In: Economics
Following paragraph is quoted from the article "MEASURING COMPETITION INTENSITY AND PRODUCT DIFFERENTIATION: EVIDENCE FROM THE AIRLINE INDUSTRY" by Mantin, Gillen and Delibasi (2006)
"Measuring competition is a central part of market assessment carried out by both anti-trust authorities and policy makers and decision makers in the private sector (such as market entry, positioning, and differentiation). Traditional methods of measuring competition are concentration ratios and Herfindahl Index (HHI) can overlook the rivalry between competing firms in that they ignore the way that firms compete with each other. For instance, firms can compete by (vertically and horizontally) differentiating their services and segmenting the demand. Understanding this differentiation can reveal the degree of competition by accounting for the way that firms compete, rather than merely capturing their respective market shares."
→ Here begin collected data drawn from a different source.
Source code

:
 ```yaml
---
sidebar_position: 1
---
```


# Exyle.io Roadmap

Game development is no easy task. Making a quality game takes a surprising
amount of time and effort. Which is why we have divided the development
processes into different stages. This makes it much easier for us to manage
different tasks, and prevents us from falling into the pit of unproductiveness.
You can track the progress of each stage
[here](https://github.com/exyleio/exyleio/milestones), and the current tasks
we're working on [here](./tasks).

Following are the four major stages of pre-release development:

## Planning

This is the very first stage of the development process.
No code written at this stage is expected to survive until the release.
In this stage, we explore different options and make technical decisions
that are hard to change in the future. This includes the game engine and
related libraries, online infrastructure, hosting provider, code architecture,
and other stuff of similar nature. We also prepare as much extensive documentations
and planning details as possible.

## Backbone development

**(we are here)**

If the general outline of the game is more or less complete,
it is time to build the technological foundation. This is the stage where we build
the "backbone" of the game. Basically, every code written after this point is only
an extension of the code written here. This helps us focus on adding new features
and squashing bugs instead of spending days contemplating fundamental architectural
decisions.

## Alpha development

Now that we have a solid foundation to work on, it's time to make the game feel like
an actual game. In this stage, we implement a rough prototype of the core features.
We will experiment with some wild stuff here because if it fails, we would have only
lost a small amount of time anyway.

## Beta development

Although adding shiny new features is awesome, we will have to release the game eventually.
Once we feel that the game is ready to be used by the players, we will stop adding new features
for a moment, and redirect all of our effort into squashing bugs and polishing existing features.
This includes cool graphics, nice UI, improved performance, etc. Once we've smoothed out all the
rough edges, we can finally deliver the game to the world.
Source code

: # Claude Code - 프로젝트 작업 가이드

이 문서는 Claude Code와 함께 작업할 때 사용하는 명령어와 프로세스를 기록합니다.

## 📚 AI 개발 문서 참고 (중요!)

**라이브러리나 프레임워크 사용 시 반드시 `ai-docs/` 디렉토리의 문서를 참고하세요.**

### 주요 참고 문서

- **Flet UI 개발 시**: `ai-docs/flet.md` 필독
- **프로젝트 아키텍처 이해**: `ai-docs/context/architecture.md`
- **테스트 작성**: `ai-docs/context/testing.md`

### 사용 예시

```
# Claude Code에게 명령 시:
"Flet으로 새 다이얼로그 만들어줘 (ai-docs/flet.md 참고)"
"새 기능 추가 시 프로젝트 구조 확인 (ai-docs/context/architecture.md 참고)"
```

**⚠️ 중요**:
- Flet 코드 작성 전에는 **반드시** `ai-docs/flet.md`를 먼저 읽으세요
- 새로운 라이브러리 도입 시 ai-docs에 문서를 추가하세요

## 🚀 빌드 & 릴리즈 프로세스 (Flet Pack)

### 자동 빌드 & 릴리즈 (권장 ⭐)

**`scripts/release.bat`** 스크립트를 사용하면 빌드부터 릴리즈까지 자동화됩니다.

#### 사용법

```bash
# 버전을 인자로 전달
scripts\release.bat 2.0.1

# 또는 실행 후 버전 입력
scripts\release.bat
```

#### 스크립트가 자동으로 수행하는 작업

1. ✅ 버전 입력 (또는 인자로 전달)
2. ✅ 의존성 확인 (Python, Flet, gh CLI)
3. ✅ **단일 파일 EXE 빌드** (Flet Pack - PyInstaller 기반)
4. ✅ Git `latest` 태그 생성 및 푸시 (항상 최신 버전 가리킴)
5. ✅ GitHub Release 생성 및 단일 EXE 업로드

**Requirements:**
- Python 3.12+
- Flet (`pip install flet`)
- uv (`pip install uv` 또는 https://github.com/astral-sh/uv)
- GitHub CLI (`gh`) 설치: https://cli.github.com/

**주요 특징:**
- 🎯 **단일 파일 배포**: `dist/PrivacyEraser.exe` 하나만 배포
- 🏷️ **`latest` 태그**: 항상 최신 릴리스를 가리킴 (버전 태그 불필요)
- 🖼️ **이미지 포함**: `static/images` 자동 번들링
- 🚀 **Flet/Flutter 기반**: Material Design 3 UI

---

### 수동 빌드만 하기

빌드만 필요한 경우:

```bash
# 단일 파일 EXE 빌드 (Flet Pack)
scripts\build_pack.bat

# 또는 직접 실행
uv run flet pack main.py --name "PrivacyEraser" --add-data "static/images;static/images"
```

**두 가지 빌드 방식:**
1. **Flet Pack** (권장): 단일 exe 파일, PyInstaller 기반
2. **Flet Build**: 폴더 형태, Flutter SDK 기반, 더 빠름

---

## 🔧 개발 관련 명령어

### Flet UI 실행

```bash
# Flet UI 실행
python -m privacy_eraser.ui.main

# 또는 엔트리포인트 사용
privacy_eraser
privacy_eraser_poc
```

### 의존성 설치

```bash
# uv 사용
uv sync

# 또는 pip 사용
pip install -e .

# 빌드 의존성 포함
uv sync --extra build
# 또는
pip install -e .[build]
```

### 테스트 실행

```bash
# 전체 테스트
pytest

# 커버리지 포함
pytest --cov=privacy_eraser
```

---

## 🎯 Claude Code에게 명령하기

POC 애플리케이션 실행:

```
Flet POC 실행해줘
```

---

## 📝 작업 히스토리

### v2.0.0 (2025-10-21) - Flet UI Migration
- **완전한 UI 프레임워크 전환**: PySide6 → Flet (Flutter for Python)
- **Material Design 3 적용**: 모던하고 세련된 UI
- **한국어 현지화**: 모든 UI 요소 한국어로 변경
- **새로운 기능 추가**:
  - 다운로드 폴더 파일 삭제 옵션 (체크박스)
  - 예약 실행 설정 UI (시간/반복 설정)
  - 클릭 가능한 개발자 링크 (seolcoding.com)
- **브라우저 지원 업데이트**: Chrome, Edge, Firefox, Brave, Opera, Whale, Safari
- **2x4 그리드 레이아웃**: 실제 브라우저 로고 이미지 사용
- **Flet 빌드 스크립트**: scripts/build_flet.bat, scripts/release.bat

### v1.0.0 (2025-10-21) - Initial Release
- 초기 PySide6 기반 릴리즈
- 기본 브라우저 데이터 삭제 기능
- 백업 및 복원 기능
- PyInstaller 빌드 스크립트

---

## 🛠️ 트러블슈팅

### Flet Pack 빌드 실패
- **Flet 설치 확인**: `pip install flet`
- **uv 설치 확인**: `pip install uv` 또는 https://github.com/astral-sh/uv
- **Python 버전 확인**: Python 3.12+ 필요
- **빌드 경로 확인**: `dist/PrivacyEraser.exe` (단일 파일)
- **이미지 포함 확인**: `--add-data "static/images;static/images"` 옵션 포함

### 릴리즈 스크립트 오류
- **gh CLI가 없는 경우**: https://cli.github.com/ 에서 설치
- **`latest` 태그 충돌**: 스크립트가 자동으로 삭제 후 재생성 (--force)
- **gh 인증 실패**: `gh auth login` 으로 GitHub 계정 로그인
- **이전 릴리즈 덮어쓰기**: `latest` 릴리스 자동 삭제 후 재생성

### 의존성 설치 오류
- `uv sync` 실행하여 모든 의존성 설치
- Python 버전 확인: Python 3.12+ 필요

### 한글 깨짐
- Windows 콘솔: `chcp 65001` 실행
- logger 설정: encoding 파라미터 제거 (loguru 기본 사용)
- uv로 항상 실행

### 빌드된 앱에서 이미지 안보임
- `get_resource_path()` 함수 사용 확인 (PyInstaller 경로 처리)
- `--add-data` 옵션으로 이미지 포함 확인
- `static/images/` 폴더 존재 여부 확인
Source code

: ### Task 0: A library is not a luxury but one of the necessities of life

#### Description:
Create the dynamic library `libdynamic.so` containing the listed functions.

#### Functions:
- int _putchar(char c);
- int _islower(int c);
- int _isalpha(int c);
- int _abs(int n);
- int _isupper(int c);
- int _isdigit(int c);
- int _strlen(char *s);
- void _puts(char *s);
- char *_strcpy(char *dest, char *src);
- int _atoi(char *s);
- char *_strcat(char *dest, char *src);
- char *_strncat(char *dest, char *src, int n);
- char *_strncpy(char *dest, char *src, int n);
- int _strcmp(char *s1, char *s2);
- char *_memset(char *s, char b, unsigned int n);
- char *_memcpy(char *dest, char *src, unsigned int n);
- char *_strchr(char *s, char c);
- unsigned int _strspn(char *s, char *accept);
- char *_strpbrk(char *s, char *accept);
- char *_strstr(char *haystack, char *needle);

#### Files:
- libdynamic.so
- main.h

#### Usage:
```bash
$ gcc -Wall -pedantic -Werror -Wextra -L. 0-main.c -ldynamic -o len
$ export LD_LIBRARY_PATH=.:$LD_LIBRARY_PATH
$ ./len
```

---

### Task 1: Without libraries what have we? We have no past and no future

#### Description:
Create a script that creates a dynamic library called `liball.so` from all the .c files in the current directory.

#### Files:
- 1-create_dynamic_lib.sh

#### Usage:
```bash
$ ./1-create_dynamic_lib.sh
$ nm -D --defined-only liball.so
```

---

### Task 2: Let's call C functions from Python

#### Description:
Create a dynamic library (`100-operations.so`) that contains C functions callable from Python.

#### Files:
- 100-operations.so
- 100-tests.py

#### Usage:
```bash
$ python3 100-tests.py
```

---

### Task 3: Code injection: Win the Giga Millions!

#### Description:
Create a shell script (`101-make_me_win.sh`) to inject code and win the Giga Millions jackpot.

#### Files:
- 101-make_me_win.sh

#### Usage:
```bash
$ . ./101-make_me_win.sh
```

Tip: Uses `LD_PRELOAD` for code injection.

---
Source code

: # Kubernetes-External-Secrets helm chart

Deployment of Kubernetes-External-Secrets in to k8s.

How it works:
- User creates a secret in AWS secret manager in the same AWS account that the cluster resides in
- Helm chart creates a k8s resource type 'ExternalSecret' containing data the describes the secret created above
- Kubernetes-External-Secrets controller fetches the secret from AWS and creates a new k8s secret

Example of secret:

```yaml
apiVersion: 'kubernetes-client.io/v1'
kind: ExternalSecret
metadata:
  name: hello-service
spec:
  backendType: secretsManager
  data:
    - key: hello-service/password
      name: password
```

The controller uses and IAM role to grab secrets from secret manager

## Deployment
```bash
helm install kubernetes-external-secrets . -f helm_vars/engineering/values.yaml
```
This difference particularly arises when considering market concentration in aviation industry as compared to other industries.
"In aviation markets, vertical differentiation between firms is often the strategic choice of an airline when determining whether to operate as a network carrier, which emphasizes service, or as a low cost carrier, which emphasizes lower fares. Such differentiation often supports the segmentation between price sensitive, leisure passengers and time sensitive and service driven business passengers. Airlines also differentiate themselves horizontally, to some degree, by scheduling their flights at different time slots throughout the day. "
Thus HHI may not be a sufficient enough indicator to comment on market concentration in aviation industry.